String Quartet No. 12 in E-flat major, Op. 127
Ludwig van Beethoven
- If his string trios cling to classical rules of conduct, taking their cue from Haydn and Mozart, the late string quartets (1824-1826), the last music Beethoven was to write, are creations of the profoundest originality and introspection.
- The first (under-rehearsed) performance of the Quartet in E-flat, Op. 127 evidently went very poorly. The music subsequently fared much better in the hands of a quartet led by Joseph Michael Böhm, who reported Beethoven’s insistence that his ensemble perform the piece.
If his string trios cling to classical rules of conduct, taking their cue from Haydn and Mozart, the late string quartets (1824-1826), the last music Beethoven was to write, are creations of the profoundest originality and introspection, expressions of a man by this time living very much within himself. The image of Beethoven’s deafness and the isolation he demanded of himself are inescapable in this context.
In 1822, through the offices of Prince Nikolai Galitzin, another Russian nobleman living in Vienna, came the commissioning of three of the composer’s last quartets – a notion suggested to the Prince by Karl Zeuner, violist of Galitzin’s private quartet. Thus, Beethoven’s “Galitzin” Quartets, Opp. 127, 130, and 132.

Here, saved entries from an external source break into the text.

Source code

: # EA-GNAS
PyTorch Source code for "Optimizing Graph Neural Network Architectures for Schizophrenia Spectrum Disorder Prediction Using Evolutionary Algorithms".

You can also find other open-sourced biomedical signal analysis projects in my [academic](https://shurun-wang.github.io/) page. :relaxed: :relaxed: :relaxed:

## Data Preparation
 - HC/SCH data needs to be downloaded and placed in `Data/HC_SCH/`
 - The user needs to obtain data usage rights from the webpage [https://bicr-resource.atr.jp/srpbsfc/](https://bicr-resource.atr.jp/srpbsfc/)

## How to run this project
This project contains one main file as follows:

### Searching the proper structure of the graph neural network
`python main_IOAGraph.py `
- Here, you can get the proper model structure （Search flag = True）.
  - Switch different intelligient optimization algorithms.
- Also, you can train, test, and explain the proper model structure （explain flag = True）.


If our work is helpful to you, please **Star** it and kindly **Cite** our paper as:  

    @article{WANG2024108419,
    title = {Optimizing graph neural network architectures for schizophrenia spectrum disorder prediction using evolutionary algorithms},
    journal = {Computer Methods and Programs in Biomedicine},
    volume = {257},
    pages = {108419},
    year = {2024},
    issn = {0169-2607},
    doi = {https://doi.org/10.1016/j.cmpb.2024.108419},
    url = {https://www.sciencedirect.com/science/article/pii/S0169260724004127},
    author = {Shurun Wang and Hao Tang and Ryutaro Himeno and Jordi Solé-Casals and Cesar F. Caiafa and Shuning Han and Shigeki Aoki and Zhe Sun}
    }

In March of 1825 Beethoven dictated (undoubtedly with tongue in cheek) to his secretary, Anton Schindler, a letter to Ignaz Schuppanzigh, Franz Weiss, Joseph Linke, and Karl Holz – the members at that time of the Schuppanzigh Quartet, which had a long performance history of Beethoven’s works:
Most excellent fellows!
Each of you is receiving herewith his part. And each of you undertakes to do his duty and, what is more, pledges himself on his word of honor to acquit himself and vie in excellence with the others. Each of you participating in said undertaking must sign this paper.
The work referred to was the Quartet in E-flat, Op. 127, whose first (under-rehearsed) performance evidently went very poorly. Beethoven would later attribute its failure (although he wasn’t in attendance) to Schuppanzigh’s extreme corpulence, “which caused him to work at everything very slowly.”
The music subsequently fared much better in the hands of a quartet led by Joseph Michael Böhm, who reported:
“When Beethoven learned of the poor performance [by the Schuppanzigh ensemble] – for he was not present – he became furious and let the performers have no peace until the disgrace was wiped away. He sent for me first thing in the morning, and in his usual curt way said to me, ‘You must play my quartet,’ and the thing was settled. Neither objections nor doubts could prevail; what Beethoven wanted had to take place, so I undertook the difficult task. It was studied and rehearsed frequently under Beethoven’s own eyes. I said ‘eyes’ intentionally, for the unhappy man was so deaf he could no longer hear the heavenly sound of his compositions… With close attention his eyes followed the bows and therefore he was able to judge the slightest fluctuations in tempo and rhythm and correct them immediately. At the close of the last movement of the quartet there occurred a ‘meno vivace’ which seemed to me to weaken the general effect. At the rehearsal, therefore, I advised that the original tempo be maintained…
“Beethoven, crouched in a corner, heard nothing, but watched with strained attention. After the last stroke of the bows, he said, laconically, ‘let it remain so,’ went to the desks and crossed out the ‘meno vivace’ in the four parts.”
Op. 127 scored an enormous success in the hands of Böhm and his colleagues, with the Vienna Theaterzeitung noting the vast improvement over the Schuppanzigh performance.